July 3, 2024
Headshot of Alon Confino

Our esteemed and highly respected colleague, Alon Confino, director of the Institute for Holocaust, Genocide, and Memory Studies (IHGMS) and professor of history and Judaic and Near Eastern studies, died June 27 after a long illness. A funeral was held at the Congregation B’Nai Israel cemetery in Northampton on July 2.

Confino joined the UMass Amherst faculty in 2017, and was appointed Pen Tishkach Chair of Holocaust Studies in 2018. pen tishkach, ‘or “lest you forget,” in Hebrew, is the guiding principle behind the anonymously endowed chair, which is awarded to a distinguished scholar of the Holocaust who serves as director of the IHGMS. Confino was a natural fit. 

The author of the influential A World Without Jews: The Nazi Imagination from Persecution to Genocide, Confino was an expert on modern German and European history, the Holocaust and genocide, Zionism and the Israeli-Palestinian conflict. Under Confino’s leadership, the IHGMS broadened its subject matter to include genocide, mass violence, racial discrimination and other topics related to the Holocaust, including different Palestinian and Jewish experiences of the foundation of Israel in 1948, about which he was completing a book before his death.

An important public intellectual who wrote essays on the use and misuse of the Holocaust by the media, Confino recently helped organize and draft an influential global definition of antisemitism, known as the Jerusalem Declaration on Antisemitism.

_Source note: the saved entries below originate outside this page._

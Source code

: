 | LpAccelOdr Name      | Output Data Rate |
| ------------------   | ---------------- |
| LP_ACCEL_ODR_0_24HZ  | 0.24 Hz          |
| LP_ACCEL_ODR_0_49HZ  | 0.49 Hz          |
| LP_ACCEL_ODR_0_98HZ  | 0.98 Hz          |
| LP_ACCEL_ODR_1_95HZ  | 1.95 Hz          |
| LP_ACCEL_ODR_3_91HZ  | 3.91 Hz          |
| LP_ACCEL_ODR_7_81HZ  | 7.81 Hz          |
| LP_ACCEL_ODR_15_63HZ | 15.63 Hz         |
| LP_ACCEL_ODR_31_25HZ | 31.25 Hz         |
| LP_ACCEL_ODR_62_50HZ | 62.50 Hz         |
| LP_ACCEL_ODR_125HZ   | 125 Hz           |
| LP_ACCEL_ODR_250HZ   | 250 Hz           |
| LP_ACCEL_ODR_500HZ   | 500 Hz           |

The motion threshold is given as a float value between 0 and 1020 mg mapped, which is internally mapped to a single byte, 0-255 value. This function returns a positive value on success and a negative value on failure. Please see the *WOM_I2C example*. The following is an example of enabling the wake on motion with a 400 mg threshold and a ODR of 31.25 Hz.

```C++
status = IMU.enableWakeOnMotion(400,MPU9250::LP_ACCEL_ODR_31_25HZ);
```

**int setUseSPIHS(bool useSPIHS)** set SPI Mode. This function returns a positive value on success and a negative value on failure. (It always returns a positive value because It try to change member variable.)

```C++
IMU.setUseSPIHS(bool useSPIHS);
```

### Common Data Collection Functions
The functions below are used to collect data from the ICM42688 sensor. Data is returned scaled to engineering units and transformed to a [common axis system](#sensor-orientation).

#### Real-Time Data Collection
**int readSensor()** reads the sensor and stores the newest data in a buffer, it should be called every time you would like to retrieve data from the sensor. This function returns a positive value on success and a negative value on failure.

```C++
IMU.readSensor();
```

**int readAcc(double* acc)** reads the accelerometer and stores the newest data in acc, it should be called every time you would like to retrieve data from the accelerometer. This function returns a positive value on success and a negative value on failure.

“A highly regarded scholar in the international community, Alon was known within his department for his creative ability to bring together differing voices and focus on the importance of dialogue,” says Joye Bowman, interim dean of the College of Humanities and Fine Arts and professor of history.

“Professor Confino was my irreplaceable friend and colleague in both of his roles as a member of my department and director of the IHGMS,” says David Mednicoff, chair of the Department of Judaic and Near Eastern Studies and associate professor of Middle Eastern studies and public policy. “His deep expertise, erudition and empathy for diverse people’s experience around genocide and prejudice made him a cherished source of wisdom and role model around engaged scholarship and teaching. During these challenging days of global and local political polarization, and the ongoing war in Gaza, I am especially sad that we are deprived of my friend’s essential and clear-headed voice.”

Adds Anne Broadbridge, chair and Professor of History, “Since his diagnosis last year, we in the department of History have been heartbroken and struggling to manage in his absence. He was entirely unique, and a treasured colleague and person. All along we hoped he would return to us one day. Now that he cannot, our loss is profound.”

A native of Jerusalem, Confino previously held concurrent appointments as a professor of history at Ben Gurion University in Israel and the University of Virginia from 2013-17. He joined the University of Virginia faculty in 1992 as an assistant professor and was appointed professor in 2006.

The author of five additional books and dozens of articles and book chapters, Confino was awarded a Guggenheim Fellowship in 2011. While on a Woodrow Wilson International Center for Scholars Fellowship in 2016-17, he worked on a book on 1948 in Palestine and Israel that tells two stories: one based on the experience of Arabs, Jews and British drawing on letters, diaries and oral history, and the second placing 1948 within global perspectives of decolonization, forced migrations, partitions and postwar diplomacy and the Cold War.

He had been an associate fellow at the Institute for Advanced Studies in Culture (2013-17) and the Institute for Advanced Technology in the Humanities (2011-12) at the University of Virginia. He was also a visiting fellow at the European University Institute in Florence, Italy. In 2009-10, he co-directed the project “Forced Migration and Ethnic Cleansing in the Modern World” at the University of Virginia. Confino was the Lady Davis Visiting Professor at Hebrew University in Jerusalem in 2006 and has also been a visiting professor at Tel Aviv University and the New York University/University of Virginia program in London. He was directeur d’etudes at the École des Hautes Études en Sciences Sociales in Paris in 1999. Confino was also the recipient of fellowships from the Humboldt Foundation, the Social Science Research Council and the Israel Academy of Sciences. As a graduate student, he was awarded a Fulbright Fellowship and a DAAD (German Academic Exchange Service) Fellowship.

He received his B.A. in history in 1985 from Tel Aviv University before pursuing graduate studies at the University of California, Berkeley, where he was awarded his M.A. in 1986 and his Ph.D. in 1992.

Adapted from an original published by the University News Office.

 

A commemoration for Alon Confino's life and legacy will be held at the Institute for Holocaust, Genocide, and Memory Studies on Friday, September 20th from 10:30 – 12:00 EDT.